Trial Advocacy has several components. Our litigation program, offered each spring, teaches students the basic skills of trial work in small seminar groups, where they receive intensive writing and simulation exercises. More advanced seminar courses also are available to further enhance students' trial skills in civil and criminal areas.

Students also can become members of the Student Trial Lawyers Association (STLA) and the National Association of Criminal Defense Lawyers (NACDL) Student Division. Student members may participate in several mock trial competitions held at various locations throughout the country. The impressive performance of our trial teams has repeatedly placed Georgia State University among the nations top 16 trial advocacy programs.

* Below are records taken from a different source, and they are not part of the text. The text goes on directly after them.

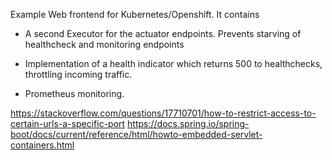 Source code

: Example Web frontend for Kubernetes/Openshift. It contains

 - A second Executor for the actuator endpoints. Prevents starving of 
   healthcheck and monitoring endpoints
 
 - Implementation of a health indicator which returns 500 to healthchecks,
   throttling incoming traffic.

 - Prometheus monitoring.



https://stackoverflow.com/questions/17710701/how-to-restrict-access-to-certain-urls-a-specific-port
https://docs.spring.io/spring-boot/docs/current/reference/html/howto-embedded-servlet-containers.html
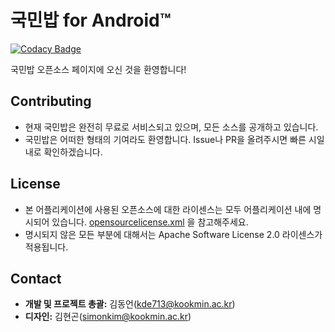 # 국민밥 for Android™

[![Codacy Badge](https://api.codacy.com/project/badge/Grade/88b884c77a56479d8c8101dff4400e75)](https://www.codacy.com/app/kde713/kmufood-android?utm_source=github.com&amp;utm_medium=referral&amp;utm_content=kde713/kmufood-android&amp;utm_campaign=Badge_Grade)

국민밥 오픈소스 페이지에 오신 것을 환영합니다!


## Contributing

- 현재 국민밥은 완전히 무료로 서비스되고 있으며, 모든 소스를 공개하고 있습니다.
- 국민밥은 어떠한 형태의 기여라도 환영합니다. Issue나 PR을 올려주시면 빠른 시일 내로 확인하겠습니다.


## License

- 본 어플리케이션에 사용된 오픈소스에 대한 라이센스는 모두 어플리케이션 내에 명시되어 있습니다. [opensourcelicense.xml](app/src/main/res/raw/opensourcelicense.xml) 을 참고해주세요.
- 명시되지 않은 모든 부분에 대해서는 Apache Software License 2.0 라이센스가 적용됩니다.


## Contact

- **개발 및 프로젝트 총괄:** 김동언(kde713@kookmin.ac.kr)
- **디자인:** 김현곤(simonkim@kookmin.ac.kr)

STLA has regularly participated in the National Invitational Tournament of Champions, winning the National Championship in 1994 and second place honors in 1992 and 1993. The STLA won fifth place in the tournament in 1995.

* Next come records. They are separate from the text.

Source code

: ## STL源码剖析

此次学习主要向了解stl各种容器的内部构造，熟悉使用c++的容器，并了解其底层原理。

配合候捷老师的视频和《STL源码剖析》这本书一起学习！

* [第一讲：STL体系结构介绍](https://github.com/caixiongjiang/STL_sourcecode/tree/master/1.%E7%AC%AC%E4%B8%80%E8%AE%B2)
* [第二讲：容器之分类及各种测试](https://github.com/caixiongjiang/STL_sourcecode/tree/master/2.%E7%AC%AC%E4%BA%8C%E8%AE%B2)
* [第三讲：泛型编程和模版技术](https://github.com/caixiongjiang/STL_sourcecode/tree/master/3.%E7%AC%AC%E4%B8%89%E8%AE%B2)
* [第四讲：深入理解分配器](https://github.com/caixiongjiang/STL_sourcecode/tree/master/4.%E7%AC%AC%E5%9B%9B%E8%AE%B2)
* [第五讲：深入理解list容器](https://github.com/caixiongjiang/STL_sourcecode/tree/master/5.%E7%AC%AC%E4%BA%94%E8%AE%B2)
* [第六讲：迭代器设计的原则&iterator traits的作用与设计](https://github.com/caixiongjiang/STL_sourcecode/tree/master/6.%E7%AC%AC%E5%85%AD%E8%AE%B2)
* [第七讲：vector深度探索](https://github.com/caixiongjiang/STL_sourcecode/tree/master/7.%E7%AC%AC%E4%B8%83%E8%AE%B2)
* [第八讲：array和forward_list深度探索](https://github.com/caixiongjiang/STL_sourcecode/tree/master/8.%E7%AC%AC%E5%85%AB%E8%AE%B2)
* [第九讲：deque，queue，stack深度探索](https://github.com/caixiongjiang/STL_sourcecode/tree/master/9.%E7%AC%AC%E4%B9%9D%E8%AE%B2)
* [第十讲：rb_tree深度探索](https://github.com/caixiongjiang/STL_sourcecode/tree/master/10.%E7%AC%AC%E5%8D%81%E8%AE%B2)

STLA participates annually in the Association of Trial Lawyers of America Tournament. College of Law teams finished sixth in the national competition in 1992; regional finalist in 1993; regional semifinalist in 1994; regional finalist in 1995; and ninth in national competition in 1997. STLA annually enters the American Bar Association Tournament; College of Law teams reached the regional semifinals in 1992, 1993,1995, 1997, and finished eighth in national competition in 1996.

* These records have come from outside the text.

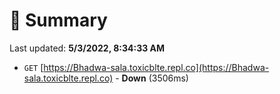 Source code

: # 📖 Summary
Last updated: **5/3/2022, 8:34:33 AM**

- `GET` [https://Bhadwa-sala.toxicblte.repl.co](https://Bhadwa-sala.toxicblte.repl.co) - **Down** (3506ms)
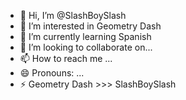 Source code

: - 👋 Hi, I’m @SlashBoySlash
- 👀 I’m interested in Geometry Dash
- 🌱 I’m currently learning Spanish
- 💞️ I’m looking to collaborate on...
- 📫 How to reach me ...
- 😄 Pronouns: ...
- ⚡ Geometry Dash >>> SlashBoySlash

<!---
SlashBoySlash/SlashBoySlash is a ✨ special ✨ repository because its `README.md` (this file) appears on your GitHub profile.
You can click the Preview link to take a look at your changes.
--->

STLA participates in several other local and national competitions. In 1994, a College of Law team won the National Association of Criminal Defense Lawyers Tournament and one of our students was named best oralist. College of Law teams won the State of Georgia Intrastate Competition in 1997 and 1998, as well as reached the semifinals of the National Criminal Justice Trial Advocacy Competition in 1998 and 1999. was by a College of Law team won the first annual Judge William Daniel National Invitational Trial Competition in 1998 and again in 2006.

In a continuing effort to involve first-year students in the mock trial program, STLA awards a cash prize for the best mock trial closing argument based on the fact pattern of a first-year RWA problem.